Designing a Fault Resilient Phone System
by Brian McConnell
One of the greatest benefits of owning a PC-based telephony server
(besides the extra features they offer) is the freedom to decide how to
plan for and how much to spend on fault tolerance. Your telephone system
is obviously one of the most important parts of your business. Yet, the
vast majority of business owners have little or no idea how their phone
systems work, and how to fix them when something goes wrong.
PC-based systems, if designed and managed properly, can be made as reliable,
if not more so, than the most expensive proprietary phone systems on the
market. Why?

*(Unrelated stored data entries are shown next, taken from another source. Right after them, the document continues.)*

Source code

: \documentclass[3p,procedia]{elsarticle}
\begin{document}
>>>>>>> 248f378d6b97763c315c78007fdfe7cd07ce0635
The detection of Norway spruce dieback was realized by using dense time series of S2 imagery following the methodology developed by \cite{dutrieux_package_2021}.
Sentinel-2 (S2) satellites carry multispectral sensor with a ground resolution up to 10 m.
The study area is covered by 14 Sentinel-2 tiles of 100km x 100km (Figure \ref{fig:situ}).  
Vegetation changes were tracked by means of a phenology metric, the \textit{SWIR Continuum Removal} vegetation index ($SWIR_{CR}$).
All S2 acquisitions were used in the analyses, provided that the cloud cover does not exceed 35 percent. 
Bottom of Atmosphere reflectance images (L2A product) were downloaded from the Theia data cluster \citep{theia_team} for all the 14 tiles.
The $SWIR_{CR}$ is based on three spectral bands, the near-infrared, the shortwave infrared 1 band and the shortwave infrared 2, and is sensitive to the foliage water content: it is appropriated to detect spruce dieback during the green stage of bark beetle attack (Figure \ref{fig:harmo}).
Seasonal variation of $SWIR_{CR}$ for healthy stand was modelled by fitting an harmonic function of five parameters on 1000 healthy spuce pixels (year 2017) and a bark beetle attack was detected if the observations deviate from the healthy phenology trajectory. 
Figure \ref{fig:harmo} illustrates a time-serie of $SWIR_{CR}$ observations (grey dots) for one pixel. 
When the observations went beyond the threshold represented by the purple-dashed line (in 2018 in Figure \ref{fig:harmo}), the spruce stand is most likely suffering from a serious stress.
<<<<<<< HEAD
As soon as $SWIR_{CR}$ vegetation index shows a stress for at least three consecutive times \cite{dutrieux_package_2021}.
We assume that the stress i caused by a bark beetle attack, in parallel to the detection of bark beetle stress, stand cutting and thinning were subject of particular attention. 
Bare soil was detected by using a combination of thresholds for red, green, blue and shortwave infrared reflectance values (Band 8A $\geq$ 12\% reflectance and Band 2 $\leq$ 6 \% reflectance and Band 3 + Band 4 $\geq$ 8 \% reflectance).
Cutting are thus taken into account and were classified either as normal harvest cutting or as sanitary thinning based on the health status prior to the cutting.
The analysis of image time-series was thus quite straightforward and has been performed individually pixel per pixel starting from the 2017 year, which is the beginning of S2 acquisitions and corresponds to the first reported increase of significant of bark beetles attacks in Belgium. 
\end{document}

For a number of reasons:
When you look at the overall picture, including the reliability of the
components, availability of low-cost spare parts, and ease of use and maintenance,
these systems give traditional PBX systems a serious run for their money.
PC technology has advanced considerably in recent years, with advances
in both operating systems (such as Windows NT) and fault tolerant components
(such as Redundant Array of Inexpensive Disks, or RAID).
PC-based telephony servers are largely composed of generic components which
can be quickly and cheaply replaced.
These systems can often be managed by somebody in house, meaning the response
time when a component fails is the length of time it takes this person
to walk across the office.
This article explains how, using some common sense rules and fault tolerant
technologies, you can create your own telephony server which will be as
reliable as the most expensive proprietary system on the market. This article
can be considered two separate articles, one on fault tolerance (i.e., designing
a system so it won't fail), the other on disaster preparedness (i.e., mapping
a strategy for responding quickly to a system failure).
The first, and most important thing to understand is that no system
is 100% reliable. This is a simple fact of human existence. Something is
always screwed up somewhere in any reasonably complex system. If you believe
any vendor who promises that their system will "never fail," I'd be glad
to sell you the Golden Gate Bridge for $50,000 (offer expires April 1st).
Fault tolerance (designing systems to fail gracefully)
Your body is an excellent example of fault tolerant design. Throughout
your body, you'll find redundancy everywhere. Redundancy is the key to
fault tolerance. The basic idea behind redundancy is a simple one. For
any system which is critical, always have one or more backups which can
take over if it fails.
PCs are built using many different low-cost components. Some of these
components are not critical (i.e., if they fail, the system will continue
to function. A floppy drive is a good example of this type of component.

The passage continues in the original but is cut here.